Adenocarcinoma containing lepidic growth
Lepidic growth adenocarcinoma
Lepidic growth adenocarcinoma is defined as tumor cells proliferating along the surface of intact alveolar walls without stromal or vascular invasion pathologically (1). The traditional viewpoint has been that of Noguchi et al. (2) who demonstrated that localized bronchioloalveolar carcinoma (LBAC) showed replacement growth of alveolar-lining epithelial cells with a relatively thin stroma, that LBAC with foci of structural collapse of alveoli were in situ peripheral adenocarcinoma, and that lung cancer patients with these LABCs achieved 100% survival after lobectomy. Recently, Travis et al. (3) proposed a classification of lung adenocarcinoma based on the International Association for the Study of Lung Cancer (IASLC), the American Thoracic Society (ATS), and the European Respiratory Society (ERS) recommendations. They did not use the terms bronchioloalveolar carcinoma or mixed subtype, and they classified adenocarcinoma in situ (AIS) as pure lepidic growth, and minimally invasive adenocarcinoma (MIA) as predominant lepidic growth containing invasion foci of less than 5 mm for small (less than 3 cm) solitary adenocarcinomas. In addition, invasive lepidic predominant adenocarcinoma (LPA) was defined as a lepidic growth containing invasion foci of more than 5 mm. They described that solitary adenocarcinomas with pure lepidic growth, termed “AIS”, defineed patients who should have 100% disease-specific survival, if the lesion was completely resected. They also described that invasive adenocarcinomas with predominant lepidic growth and small foci of invasion measuring less than 0.5 cm, termed “MIA”, defined patients who have near 100%, disease-specific survival, if completely resected.

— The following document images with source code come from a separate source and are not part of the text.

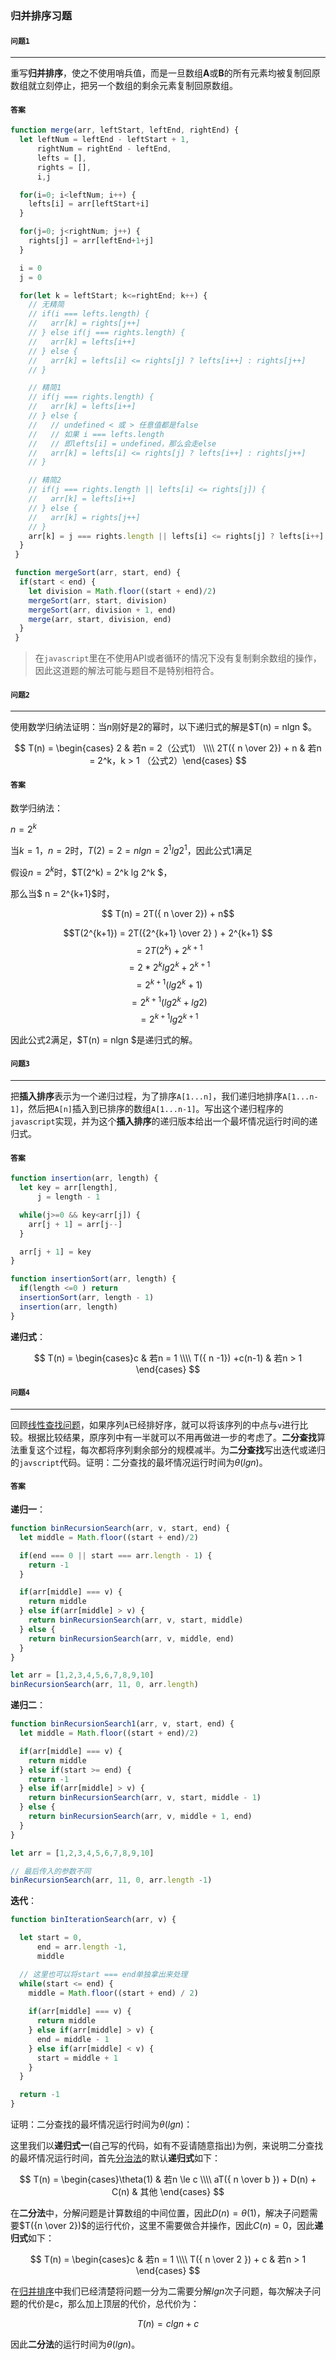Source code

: ### 归并排序习题

#### `问题1`

***

重写**归并排序**，使之不使用哨兵值，而是一旦数组**A**或**B**的所有元素均被复制回原数组就立刻停止，把另一个数组的剩余元素复制回原数组。

#### `答案`

``` javascript
function merge(arr, leftStart, leftEnd, rightEnd) {
  let leftNum = leftEnd - leftStart + 1,
      rightNum = rightEnd - leftEnd,
      lefts = [],
      rights = [],
      i,j

  for(i=0; i<leftNum; i++) {
    lefts[i] = arr[leftStart+i]
  }

  for(j=0; j<rightNum; j++) {
    rights[j] = arr[leftEnd+1+j]
  }

  i = 0
  j = 0

  for(let k = leftStart; k<=rightEnd; k++) {
    // 无精简
    // if(i === lefts.length) {
    //   arr[k] = rights[j++]
    // } else if(j === rights.length) {
    //   arr[k] = lefts[i++]
    // } else {
    //   arr[k] = lefts[i] <= rights[j] ? lefts[i++] : rights[j++]
    // }

    // 精简1
    // if(j === rights.length) {
    //   arr[k] = lefts[i++]
    // } else {
    //   // undefined < 或 > 任意值都是false
    //   // 如果 i === lefts.length
    //   // 即lefts[i] = undefined，那么会走else
    //   arr[k] = lefts[i] <= rights[j] ? lefts[i++] : rights[j++]
    // }

    // 精简2
    // if(j === rights.length || lefts[i] <= rights[j]) {
    //   arr[k] = lefts[i++]
    // } else {
    //   arr[k] = rights[j++]
    // }
    arr[k] = j === rights.length || lefts[i] <= rights[j] ? lefts[i++] : rights[j++]
  }
 }

 function mergeSort(arr, start, end) {
  if(start < end) {
    let division = Math.floor((start + end)/2)
    mergeSort(arr, start, division)
    mergeSort(arr, division + 1, end)
    merge(arr, start, division, end)
  }
 }
```

> 在`javascript`里在不使用API或者循环的情况下没有复制剩余数组的操作，因此这道题的解法可能与题目不是特别相符合。


#### `问题2`

***

使用数学归纳法证明：当$n$刚好是$2$的幂时，以下递归式的解是$T(n) = nlgn $。

$$ T(n) = \begin{cases} 2 & 若n = 2（公式1） \\\\ 2T({ n \over 2}) + n	& 若n = 2^k，k > 1 （公式2）\end{cases}  $$

#### `答案`

数学归纳法：

$n = 2^k$

当$k = 1，n = 2$时，$T(2) = 2 = nlgn = 2^1lg2^1$，因此公式1满足

假设$n = 2^k$时，$T(2^k) = 2^k lg 2^k  $，

那么当$ n = 2^{k+1}$时，

$$   T(n) = 2T({ n \over 2}) + n$$

$$T(2^{k+1}) =    2T({2^{k+1} \over 2}  ) + 2^{k+1}  $$
$$ = 2T(2^k)  + 2^{k+1}  $$
$$ = 2* 2^{k} lg 2^k  + 2^{k+1} $$
$$ = 2^{k+1}( lg 2^k  + 1) $$
$$ = 2^{k+1}( lg 2^k  + lg2) $$
$$ = 2^{k+1}lg 2^{k+1} $$

因此公式2满足，$T(n) = nlgn $是递归式的解。


#### `问题3`

***

把**插入排序**表示为一个递归过程，为了排序`A[1...n]`，我们递归地排序`A[1...n-1]`，然后把`A[n]`插入到已排序的数组`A[1...n-1]`。写出这个递归程序的`javascript`实现，并为这个**插入排序**的递归版本给出一个最坏情况运行时间的递归式。

#### `答案`

``` javascript
function insertion(arr, length) {
  let key = arr[length],
      j = length - 1

  while(j>=0 && key<arr[j]) {
    arr[j + 1] = arr[j--]
  }

  arr[j + 1] = key
} 

function insertionSort(arr, length) {
  if(length <=0 ) return
  insertionSort(arr, length - 1)
  insertion(arr, length)
}
```


**递归式**：

$$ T(n) = \begin{cases}c & 若n = 1 \\\\ T({ n -1}) +c(n-1)	& 若n > 1 \end{cases}  $$


#### `问题4`

***

回顾[线性查找问题](https://github.com/ziyi2/algorithms-javascript/blob/master/doc/algorithms-base/insertion-sort-exercise.md#%E9%97%AE%E9%A2%982)，如果序列`A`已经排好序，就可以将该序列的中点与`v`进行比较。根据比较结果，原序列中有一半就可以不用再做进一步的考虑了。**二分查找**算法重复这个过程，每次都将序列剩余部分的规模减半。为**二分查找**写出迭代或递归的`javscript`代码。证明：二分查找的最坏情况运行时间为$\theta(lgn)$。

#### `答案`

**递归一**：

``` javascript
function binRecursionSearch(arr, v, start, end) {
  let middle = Math.floor((start + end)/2)

  if(end === 0 || start === arr.length - 1) {
    return -1
  }

  if(arr[middle] === v) {
    return middle
  } else if(arr[middle] > v) {
    return binRecursionSearch(arr, v, start, middle)
  } else {
    return binRecursionSearch(arr, v, middle, end)
  }
}

let arr = [1,2,3,4,5,6,7,8,9,10]
binRecursionSearch(arr, 11, 0, arr.length)
```

**递归二**：

``` javascript
function binRecursionSearch1(arr, v, start, end) {
  let middle = Math.floor((start + end)/2)

  if(arr[middle] === v) {
    return middle
  } else if(start >= end) {
    return -1
  } else if(arr[middle] > v) {
    return binRecursionSearch(arr, v, start, middle - 1)
  } else {
    return binRecursionSearch(arr, v, middle + 1, end)
  }
}

let arr = [1,2,3,4,5,6,7,8,9,10]

// 最后传入的参数不同
binRecursionSearch(arr, 11, 0, arr.length -1)
```

**迭代**：

``` javascript
function binIterationSearch(arr, v) {

  let start = 0,
      end = arr.length -1,
      middle

  // 这里也可以将start === end单独拿出来处理
  while(start <= end) {
    middle = Math.floor((start + end) / 2)
    
    if(arr[middle] === v) {
      return middle
    } else if(arr[middle] > v) {
      end = middle - 1
    } else if(arr[middle] < v) {
      start = middle + 1
    }
  }

  return -1
}
```


证明：二分查找的最坏情况运行时间为$\theta(lgn)$：

这里我们以**递归式一**(自己写的代码，如有不妥请随意指出)为例，来说明二分查找的最坏情况运行时间，首先[分治法](https://github.com/ziyi2/algorithms-javascript/blob/master/doc/algorithms-base/merge-sort.md#31-%E5%88%86%E6%B2%BB%E7%AE%97%E6%B3%95%E7%9A%84%E5%88%86%E6%9E%90)的默认**递归式**如下：

$$ T(n) = \begin{cases}\theta(1) & 若n \le c  \\\\ aT({ n \over b }) + D(n) + C(n)	& 其他			\end{cases}  $$

在**二分法**中，分解问题是计算数组的中间位置，因此$D(n)=\theta(1)$，解决子问题需要$T({n \over 2})$的运行代价，这里不需要做合并操作，因此$C(n)=0$，因此**递归式**如下：


$$ T(n) = \begin{cases}c & 若n = 1  \\\\ T({ n \over 2 }) + c	& 若n > 1			\end{cases}  $$

在[归并排序](https://github.com/ziyi2/algorithms-javascript/blob/master/doc/algorithms-base/merge-sort.md#31-%E5%88%86%E6%B2%BB%E7%AE%97%E6%B3%95%E7%9A%84%E5%88%86%E6%9E%90)中我们已经清楚将问题一分为二需要分解$lgn$次子问题，每次解决子问题的代价是c，那么加上顶层的代价，总代价为：

$$T(n) = clgn + c$$

因此**二分法**的运行时间为$\theta(lgn)$。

Adenocarcinoma with radiological ground glass opacity (GGO)
The previously described IASLC/ATS/ERS classification is a pathological one. It is therefore an important issue to predict pathological features clinically. A tumor with lepidic growth is classified into pure GGO or part-solid nodule based on computed tomography (CT). A pure GGO tumor almost corresponds to AIS or atypical adenomatous hyperplasia (AAH). AAH is defined as a localized tumor, ≤0.5 cm in tumor size, with proliferation of atypical type II pneumocytes and/or Clara cells lining alveolar walls (3). Conversely, a part-solid nodule almost corresponds to MIA or invasive adenocarcinomas with predominant lepidic growth.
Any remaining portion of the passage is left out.